Class Ppdspider (Spider):
  name = "PPD"
  allowed_domains = ["dailianmeng.com"]
  start_urls = []
  #start_ Urls.append ("http://www.dailianmeng.com/p2pblacklist/index.html")
  #total_page = 164
Page_re=request.get (' http://www.dailianmeng.com/p2pblacklist/index.html ')
Page_info=page_re.find_element_  By_css_selector (' #yw0 > Div.summary ')
# 第2446-2448条, Total 2,448.
Pages=page_info.text.split (', ') [1]
pages=int (int (pages[3:6))/15)
size_page = pages
  Size_page = 165
  start_page = 1 for
  PGE in range (Start_page,start_page + size_page):
    start_urls.append (' http ://www.dailianmeng.com/p2pblacklist/index.html? P2pblacklist_page= ' +str (PGE))


  def parse (self, Response):

      sites = Response.xpath ('//*[@id = ' yw0 ']/table/ Tbody/tr ')
      items = [] for
      site in sites:
        item = Blackitem ()
        item[' name ' = Site.xpath (' Td[1]/text () '). Extract ()
        item[' idcard '] = Site.xpath (' Td[2]/text () '). Extract ()
        item[' mobile ']=site.xpath (' Td[3]/text ( ). Extract ()
        item[' email ']=site.xpath (' Td[4]/text () '). Extract () item[
        ' Total ']=site.xpath (' td[5]/ Text () "). Extract ()
        item[' Bepaid ']=site.xpath (' Td[6]/text () '). Extract () item[
        ' Notpaid ']=site.xpath (' Td[7]/text () "). Extract ()
        item[' time ']=site.xpath (' Td[8]/text () '). Extract () item[
        ' Loanamount ']= Site.xpath (' Td[9]/text () '). Extract ()
        items.append (item) return
      items


Related Article

Contact Us

The content source of this page is from Internet, which doesn't represent Alibaba Cloud's opinion; products and services mentioned on that page don't have any relationship with Alibaba Cloud. If the content of the page makes you feel confusing, please write us an email, we will handle the problem within 5 days after receiving your email.

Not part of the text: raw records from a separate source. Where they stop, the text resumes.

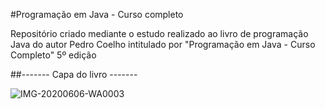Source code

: 
#Programação em Java - Curso completo

Repositório criado mediante o estudo realizado ao livro de programação Java do autor Pedro Coelho intitulado por "Programação em Java - Curso Completo" 5º edição

##------- Capa do livro -------

![IMG-20200606-WA0003](https://user-images.githubusercontent.com/40174805/84052882-74141480-a9b1-11ea-8b54-81ffea4da112.png)

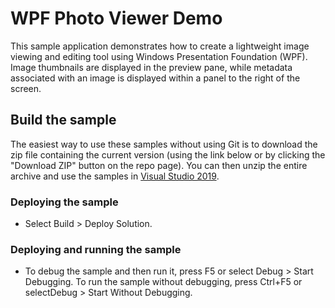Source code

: # WPF Photo Viewer Demo
This sample application demonstrates how to create a lightweight image viewing and editing tool using Windows Presentation Foundation (WPF). Image thumbnails are displayed in the preview pane, while metadata associated with an image is displayed within a panel to the right of the screen.

## Build the sample
The easiest way to use these samples without using Git is to download the zip file containing the current version (using the link below or by clicking the "Download ZIP" button on the repo page). You can then unzip the entire archive and use the samples in [Visual Studio 2019](https://www.visualstudio.com/wpf-vs).

### Deploying the sample
- Select Build > Deploy Solution. 

### Deploying and running the sample
- To debug the sample and then run it, press F5 or select Debug >  Start Debugging. To run the sample without debugging, press Ctrl+F5 or selectDebug > Start Without Debugging. 

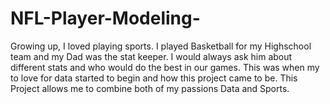 # NFL-Player-Modeling-

Growing up, I loved playing sports. I played Basketball for my Highschool team and my Dad was the stat keeper. I would always ask him about different stats and who would do the best in our games. This was when my to love for data started to begin and how this project came to be. This Project allows me to combine both of my passions Data and Sports.
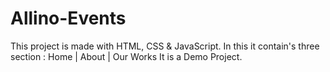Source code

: # Allino-Events
This project is made with HTML, CSS & JavaScript. 
In this it contain's three section : Home | About | Our Works
It is a Demo Project.
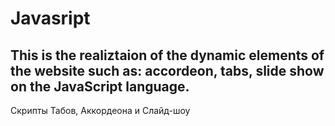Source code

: # Javasript
This is the realiztaion of the dynamic elements of the website such as: accordeon, tabs, slide show on the JavaScript language.
-------------------------------------------------------------------------------------------------------------------------------
Скрипты Табов, Аккордеона и Слайд-шоу
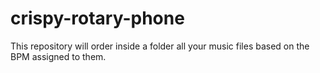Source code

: # crispy-rotary-phone

This repository will order inside a folder all your music files based on the BPM assigned to them.
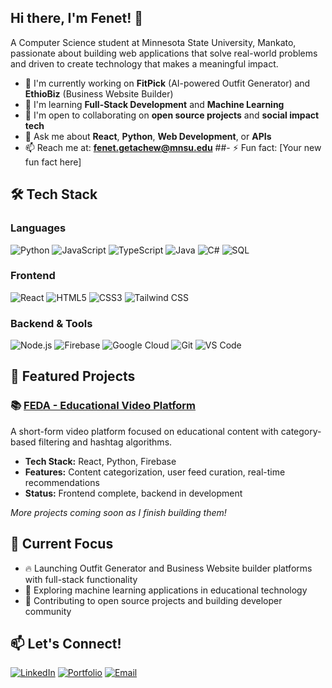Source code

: ## Hi there, I'm Fenet! 👋
A Computer Science student at Minnesota State University, Mankato, passionate about building web applications that solve real-world problems and driven to create technology that makes a meaningful impact.

- 🔭 I'm currently working on **FitPick** (AI-powered Outfit Generator) and **EthioBiz** (Business Website Builder)
- 🌱 I'm learning **Full-Stack Development** and **Machine Learning**
- 👯 I'm open to collaborating on **open source projects** and **social impact tech**
- 💬 Ask me about **React**, **Python**, **Web Development**, or **APIs**
- 📫 Reach me at: **fenet.getachew@mnsu.edu**
##- ⚡ Fun fact: [Your new fun fact here]

## 🛠️ Tech Stack

### Languages
![Python](https://img.shields.io/badge/-Python-3776AB?style=flat-square&logo=Python&logoColor=white)
![JavaScript](https://img.shields.io/badge/-JavaScript-F7DF1E?style=flat-square&logo=javascript&logoColor=black)
![TypeScript](https://img.shields.io/badge/-TypeScript-3178C6?style=flat-square&logo=typescript&logoColor=white)
![Java](https://img.shields.io/badge/-Java-007396?style=flat-square&logo=java&logoColor=white)
![C#](https://img.shields.io/badge/-C%23-239120?style=flat-square&logo=c-sharp&logoColor=white)
![SQL](https://img.shields.io/badge/-SQL-4479A1?style=flat-square&logo=mysql&logoColor=white)

### Frontend
![React](https://img.shields.io/badge/-React-61DAFB?style=flat-square&logo=react&logoColor=black)
![HTML5](https://img.shields.io/badge/-HTML5-E34F26?style=flat-square&logo=html5&logoColor=white)
![CSS3](https://img.shields.io/badge/-CSS3-1572B6?style=flat-square&logo=css3&logoColor=white)
![Tailwind CSS](https://img.shields.io/badge/-Tailwind%20CSS-38B2AC?style=flat-square&logo=tailwind-css&logoColor=white)

### Backend & Tools
![Node.js](https://img.shields.io/badge/-Node.js-339933?style=flat-square&logo=node.js&logoColor=white)
![Firebase](https://img.shields.io/badge/-Firebase-FFCA28?style=flat-square&logo=firebase&logoColor=black)
![Google Cloud](https://img.shields.io/badge/-Google%20Cloud-4285F4?style=flat-square&logo=google-cloud&logoColor=white)
![Git](https://img.shields.io/badge/-Git-F05032?style=flat-square&logo=git&logoColor=white)
![VS Code](https://img.shields.io/badge/-VS%20Code-007ACC?style=flat-square&logo=visual-studio-code&logoColor=white)

## 🎯 Featured Projects

### 📚 [FEDA - Educational Video Platform](link-to-feda-repo)
A short-form video platform focused on educational content with category-based filtering and hashtag algorithms.
- **Tech Stack:** React, Python, Firebase
- **Features:** Content categorization, user feed curation, real-time recommendations
- **Status:** Frontend complete, backend in development

*More projects coming soon as I finish building them!*

## 🌟 Current Focus

- 🔥 Launching Outfit Generator and Business Website builder platforms with full-stack functionality
- 🎯 Exploring machine learning applications in educational technology
- 🤝 Contributing to open source projects and building developer community

## 📫 Let's Connect!

[![LinkedIn](https://img.shields.io/badge/-LinkedIn-0077B5?style=flat-square&logo=linkedin&logoColor=white)](your-linkedin-url)
[![Portfolio](https://img.shields.io/badge/-Portfolio-000000?style=flat-square&logo=vercel&logoColor=white)](your-portfolio-url)
[![Email](https://img.shields.io/badge/-Email-D14836?style=flat-square&logo=gmail&logoColor=white)](mailto:fenet.getachew@mnsu.edu)


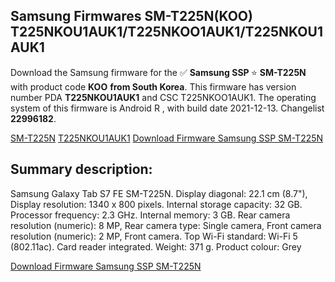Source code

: <h2>Samsung Firmwares SM-T225N(KOO) T225NKOU1AUK1/T225NKOO1AUK1/T225NKOU1AUK1</h2>
Download the Samsung firmware for the ✅ <strong>Samsung SSP </strong> ⭐ <strong>SM-T225N</strong> with product code <strong>KOO</strong> <strong> from South Korea</strong>. This firmware has version number PDA <strong>T225NKOU1AUK1</strong> and CSC T225NKOO1AUK1. The operating system of this firmware is Android R , with build date 2021-12-13. Changelist <strong>22996182</strong>.


[SM-T225N](https://samfirm.shop/samsung/model/SM-T225N)
[T225NKOU1AUK1](https://samfirm.shop/samsung/pda/T225NKOU1AUK1)
[Download Firmware Samsung SSP SM-T225N](https://samfirm.shop/samsung/firmware/481776)
<h2>Summary description:</h2>
<p>Samsung Galaxy Tab S7 FE SM-T225N. Display diagonal: 22.1 cm (8.7"), Display resolution: 1340 x 800 pixels. Internal storage capacity: 32 GB. Processor frequency: 2.3 GHz. Internal memory: 3 GB. Rear camera resolution (numeric): 8 MP, Rear camera type: Single camera, Front camera resolution (numeric): 2 MP, Front camera. Top Wi-Fi standard: Wi-Fi 5 (802.11ac). Card reader integrated. Weight: 371 g. Product colour: Grey</p>


[Download Firmware Samsung SSP SM-T225N](https://samfirm.shop/samsung/firmware/481776)
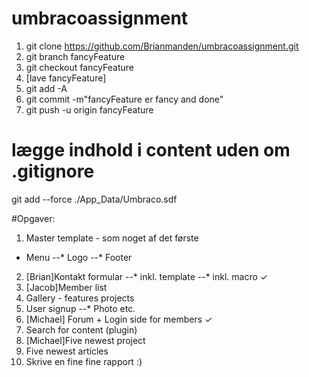 # umbracoassignment

1. git clone https://github.com/Brianmanden/umbracoassignment.git
2. git branch fancyFeature
3. git checkout fancyFeature
4. [lave fancyFeature]
5. git add -A
6. git commit -m"fancyFeature er fancy and done"
7. git push -u origin fancyFeature

# lægge indhold i content uden om .gitignore
git add --force ./App_Data/Umbraco.sdf

#Opgaver:
  1. Master template - som noget af det første
  * Menu
  --* Logo
  --* Footer
  2. [Brian]Kontakt formular
  --* inkl. template
  --* inkl. macro ✓
  3. [Jacob]Member list
  4. Gallery  - features projects
  5. User signup
  --* Photo etc.
  6. [Michael] Forum + Login side for members ✓
  7. Search for content (plugin)
  8. [Michael]Five newest project
  9. Five newest articles
  10. Skrive en fine fine rapport :)
  



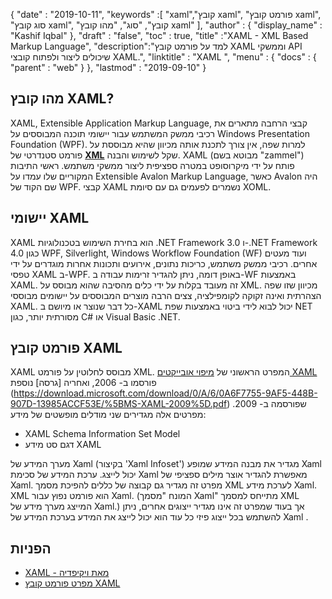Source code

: {
  "date" : "2019-10-11",
  "keywords" :[ "xaml","קובץ xaml", "פורמט קובץ xaml", "סוג קובץ xaml", "קובץ", "סוג", "מהו קובץ xaml" ],
  "author" : {
    "display_name" : "Kashif Iqbal"
},
  "draft" : "false",
  "toc" : true,
  "title" :"XAML - XML Based Markup Language",
  "description":"למד על פורמט קובץ XAML וממשקי API שיכולים ליצור ולפתוח קובצי XAML.",
  "linktitle" : "XAML ",
  "menu" : {
    "docs" : {
      "parent" : "web"
}
},
  "lastmod" : "2019-09-10"
}

## מהו קובץ XAML?

XAML, Extensible Application Markup Language, קבצי הרחבה מתארים את רכיבי ממשק המשתמש עבור יישומי תוכנה המבוססים על Windows Presentation Foundation (WPF). למרות שפה, אין צורך לתכנת אותה מכיוון שהיא מבוססת על פורמט סטנדרטי של **[XML](/he/web/xml/)** שקל לשימוש והבנה. XAML (מבוטא בשם "zammel") פותח על ידי מיקרוסופט במטרה ספציפית ליצור ממשקי משתמש. ראשי התיבות המקוריים שלו עמדו על Extensible Avalon Markup Language, כאשר Avalon היה שם הקוד של WPF. קבצי XAML נשמרים לפעמים גם עם סיומת XOML.

## יישומי XAML

XAML הוא בחירת השימוש בטכנולוגיות .NET Framework 3.0 ו-.NET Framework 4.0 כגון WPF, Silverlight, Windows Workflow Foundation (WF) ועוד מעטים אחרים. רכיבי ממשק משתמש, כריכות נתונים, אירועים ותכונות אחרות מוגדרים על ידי טפסי XAML ב-WPF. באופן דומה, ניתן להגדיר זרימות עבודה ב-WF באמצעות XAML. זה מעובד בקלות על ידי כלים מהסיבה שהוא מבוסס על XML. מכיוון שזו שפה הצהרתית ואינה זקוקה לקומפילציה, צצים הרבה מוצרים המבוססים על יישומים מבוססי XAML. כל דבר שנוצר או מיושם ב-XAML יכול לבוא לידי ביטוי באמצעות שפת NET מסורתית יותר, כגון C# או Visual Basic .NET.

## פורמט קובץ XAML

XAML מבוסס לחלוטין על פורמט XML. המפרט הראשוני של [מיפוי אובייקטים XAML](https://download.microsoft.com/download/0/A/6/0A6F7755-9AF5-448B-907D-13985ACCF53E/%5BMS-XAML%5D.pdf) פורסמו ב- 2006, ואחריה [גרסה] נוספת (https://download.microsoft.com/download/0/A/6/0A6F7755-9AF5-448B-907D-13985ACCF53E/%5BMS-XAML-2009%5D.pdf) שפורסמה ב- 2009. מפרטים אלה מגדירים שני מודלים מופשטים של מידע:

* XAML Schema Information Set Model
* דגם סט מידע XAML

מערך המידע של Xaml (בקיצור 'Xaml Infoset') מגדיר את מבנה המידע שמופע Xaml יכול לייצג. ערכת המידע של סכימת Xaml מאפשרת להגדיר אוצר מילים ספציפי של Xaml. מפרט זה מגדיר גם קבוצה של כללים להפיכת מסמך XML לערכת מידע Xaml. XML הוא פורמט נפוץ עבור Xaml. (המונח "מסמך Xaml" מתייחס למסמך XML המייצג מערך מידע של Xaml.) אך בעוד שמפרט זה אינו מגדיר ייצוגים אחרים, ניתן להשתמש בכל ייצוג פיזי כל עוד הוא יכול לייצג את המידע בערכת המידע של Xaml .

## הפניות

* [XAML - מאת ויקיפדיה](https://en.wikipedia.org/wiki/Extensible_Application_Markup_Language)
* [מפרט פורמט קובץ XAML](https://download.microsoft.com/download/0/A/6/0A6F7755-9AF5-448B-907D-13985ACCF53E/%5BMS-XAML-2009%5D.pdf)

If you find any instances of plagiarism from the community, please send an email to: info-contact@alibabacloud.com and provide relevant evidence. A staff member will contact you within 5 working days.

A Free Trial That Lets You Build Big!

Start building with 50+ products and up to 12 months usage for Elastic Compute Service

  • Sales Support

    1 on 1 presale consultation

  • After-Sales Support

    24/7 Technical Support 6 Free Tickets per Quarter Faster Response

  • Alibaba Cloud offers highly flexible support services tailored to meet your exact needs.